Dilansir dari Megapolitan, tren pelaporan mengalami peningkatan signifikan pada tiga bulan pertama tahun 2026. VP Corporate Secretary KAI Commuter, Karina Amanda, menyampaikan rincian data tersebut saat berada di Stasiun BNI City, Sudirman, Jakarta Pusat, pada Selasa, 21 Agustus 2026.
"Di kuartal pertama 2026 ada 20 laporan. Jadi 54 kasus sepanjang tahun 2025 dan kuartal pertama 2026 ada 20 kasus," ujar Karina Amanda, VP Corporate Secretary KAI Commuter (KCI).
Karina menjelaskan bahwa kenaikan angka laporan ini dipicu oleh meningkatnya keberanian para pengguna KRL untuk bersuara terkait tindakan pelecehan yang mereka alami atau lihat di transportasi publik.
"Kami melihatnya dari respons positifnya adalah semakin banyak masyarakat yang berani untuk speak up," kata Karina.
Manajemen KCI menilai fenomena ini sebagai bentuk kepercayaan publik terhadap sistem penanganan kasus di lingkungan perkeretaapian.
"Semakin banyak pengguna KRL yang berani untuk menyuarakan ataupun melaporkan ketika melihat atau mengalami," lanjutnya.
Bentuk pelecehan yang paling sering dilaporkan adalah sentuhan fisik oleh pelaku kepada korban. Selain itu, terdapat laporan mengenai pengambilan foto penumpang secara ilegal tanpa izin di dalam gerbong kereta.
Kejadian tersebut mayoritas berlangsung pada jam sibuk saat pagi dan sore hari, di mana kepadatan penumpang terjadi di hampir seluruh rute pelayanan. Kondisi gerbong yang penuh sesak dinilai menjadi faktor utama munculnya potensi kekerasan seksual.
"Jadi kalau kita bicara potensi terjadinya pelecehan ataupun kekerasan seksual ini tentunya melekat kepada kondisi kepadatan," tutur Karina.
KCI telah menyiagakan petugas pengamanan yang telah dibekali edukasi khusus untuk menangani laporan pelecehan, baik di atas kereta maupun di area stasiun.
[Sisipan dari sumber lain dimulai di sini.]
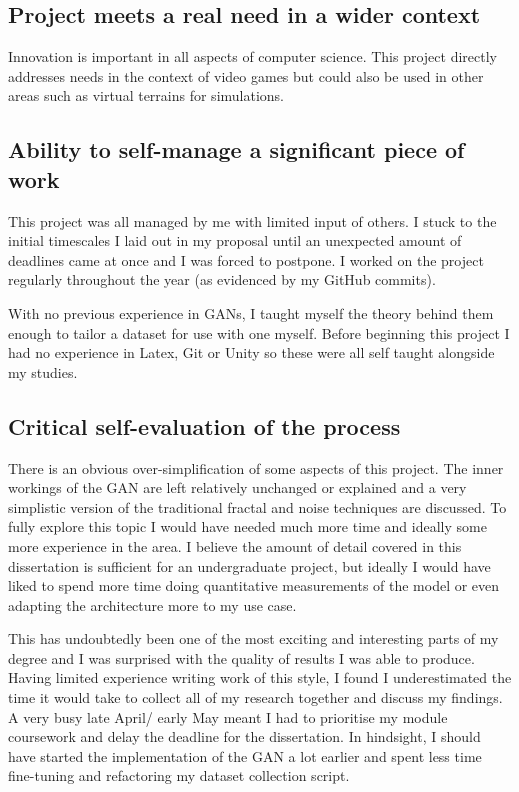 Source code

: \documentclass[a4paper]{report}
\begin{document}
\subsection{Project meets a real need in a wider context}
Innovation is important in all aspects of computer science. This project directly addresses needs in the context of video games but could also be used in other areas such as virtual terrains for simulations.
\subsection{Ability to self-manage a significant piece of work}
This project was all managed by me with limited input of others. I stuck to the initial timescales I laid out in my proposal until an unexpected amount of deadlines came at once and I was forced to postpone. I worked on the project regularly throughout the year (as evidenced by my GitHub commits).

With no previous experience in GANs, I taught myself the theory behind them enough to tailor a dataset for use with one myself. Before beginning this project I had no experience in Latex, Git or Unity so these were all self taught alongside my studies.
\subsection{Critical self-evaluation of the process}
There is an obvious over-simplification of some aspects of this project. The inner workings of the GAN are left relatively unchanged or explained and a very simplistic version of the traditional fractal and noise techniques are discussed. To fully explore this topic I would have needed much more time and ideally some more experience in the area. I believe the amount of detail covered in this dissertation is sufficient for an undergraduate project, but ideally I would have liked to spend more time doing quantitative measurements of the model or even adapting the architecture more to my use case.

This has undoubtedly been one of the most exciting and interesting parts of my degree and I was surprised with the quality of results I was able to produce. Having limited experience writing work of this style, I found I underestimated the time it would take to collect all of my research together and discuss my findings. A very busy late April/ early May meant I had to prioritise my module coursework and delay the deadline for the dissertation. In hindsight, I should have started the implementation of the GAN a lot earlier and spent less time fine-tuning and refactoring my dataset collection script.
\end{document}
"Kalau kita bicara kondisi kepadatan, ya tentunya ini jadinya menyebar (semua rute) ya karena kita padatnya itu di seluruh lintas pelayanan pada jam-jam sibuk," jelasnya.
Bertepatan dengan peringatan Hari Kartini pada Selasa ini, KCI juga menggelar kampanye publik bertajuk 'Kartini Modern: Berani Melawan Kekerasan Seksual di Transportasi Publik' guna mendorong kewaspadaan bersama.
"Kami mengimbau kepada seluruh masyarakat, untuk selalu berani speak up, melaporkan apabila melihat terjadinya tindakan kekerasan seksual, jangan segan melaporkan ke petugas kami," katanya.